- [What you will do] Using the data that follows, give the number of lines where the string "Subgraph" occurs, and nothing else.

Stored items
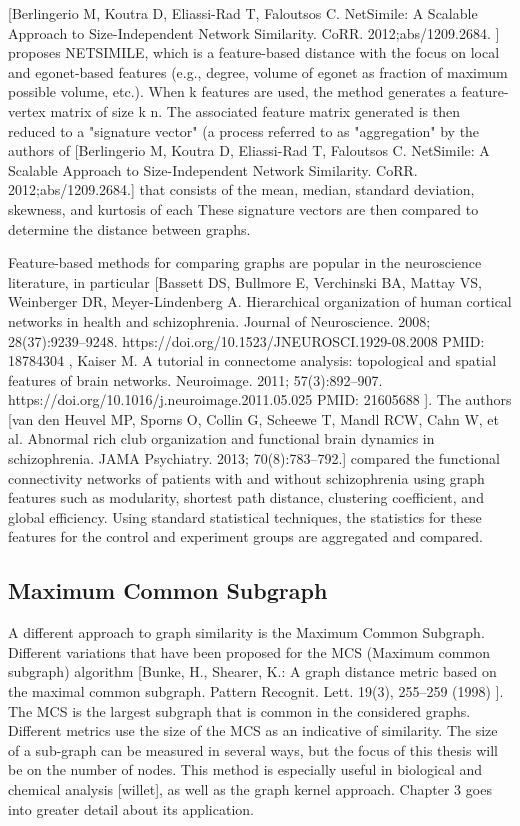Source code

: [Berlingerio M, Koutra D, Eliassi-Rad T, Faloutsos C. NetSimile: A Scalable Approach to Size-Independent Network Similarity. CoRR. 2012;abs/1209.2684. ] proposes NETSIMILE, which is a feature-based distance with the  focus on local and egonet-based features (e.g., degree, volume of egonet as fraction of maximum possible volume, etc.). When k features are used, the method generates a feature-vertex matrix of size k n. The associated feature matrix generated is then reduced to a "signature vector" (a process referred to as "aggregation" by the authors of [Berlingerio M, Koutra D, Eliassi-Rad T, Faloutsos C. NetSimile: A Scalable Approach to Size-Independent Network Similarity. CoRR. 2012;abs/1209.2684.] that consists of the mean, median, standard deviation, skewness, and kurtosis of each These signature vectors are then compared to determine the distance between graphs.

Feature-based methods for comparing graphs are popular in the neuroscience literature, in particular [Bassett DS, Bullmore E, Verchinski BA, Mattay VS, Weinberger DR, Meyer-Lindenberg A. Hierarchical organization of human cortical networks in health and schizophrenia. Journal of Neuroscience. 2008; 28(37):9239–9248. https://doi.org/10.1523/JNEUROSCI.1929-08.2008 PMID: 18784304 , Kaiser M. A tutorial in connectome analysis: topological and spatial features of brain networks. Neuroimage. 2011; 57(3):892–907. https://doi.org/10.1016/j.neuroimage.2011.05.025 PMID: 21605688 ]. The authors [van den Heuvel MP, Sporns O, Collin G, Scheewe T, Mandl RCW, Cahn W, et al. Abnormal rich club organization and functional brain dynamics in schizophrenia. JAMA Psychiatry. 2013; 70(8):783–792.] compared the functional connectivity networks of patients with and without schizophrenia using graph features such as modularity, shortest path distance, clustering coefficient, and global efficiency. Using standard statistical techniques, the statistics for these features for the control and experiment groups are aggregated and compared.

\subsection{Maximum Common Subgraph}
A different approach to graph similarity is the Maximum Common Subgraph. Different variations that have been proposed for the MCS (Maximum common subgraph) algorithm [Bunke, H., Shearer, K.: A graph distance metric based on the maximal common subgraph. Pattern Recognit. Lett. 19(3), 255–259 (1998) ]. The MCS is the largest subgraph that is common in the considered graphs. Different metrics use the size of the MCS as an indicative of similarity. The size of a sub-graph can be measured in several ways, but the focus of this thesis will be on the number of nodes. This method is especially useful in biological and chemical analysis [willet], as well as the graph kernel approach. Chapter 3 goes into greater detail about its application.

- [Answer section] 2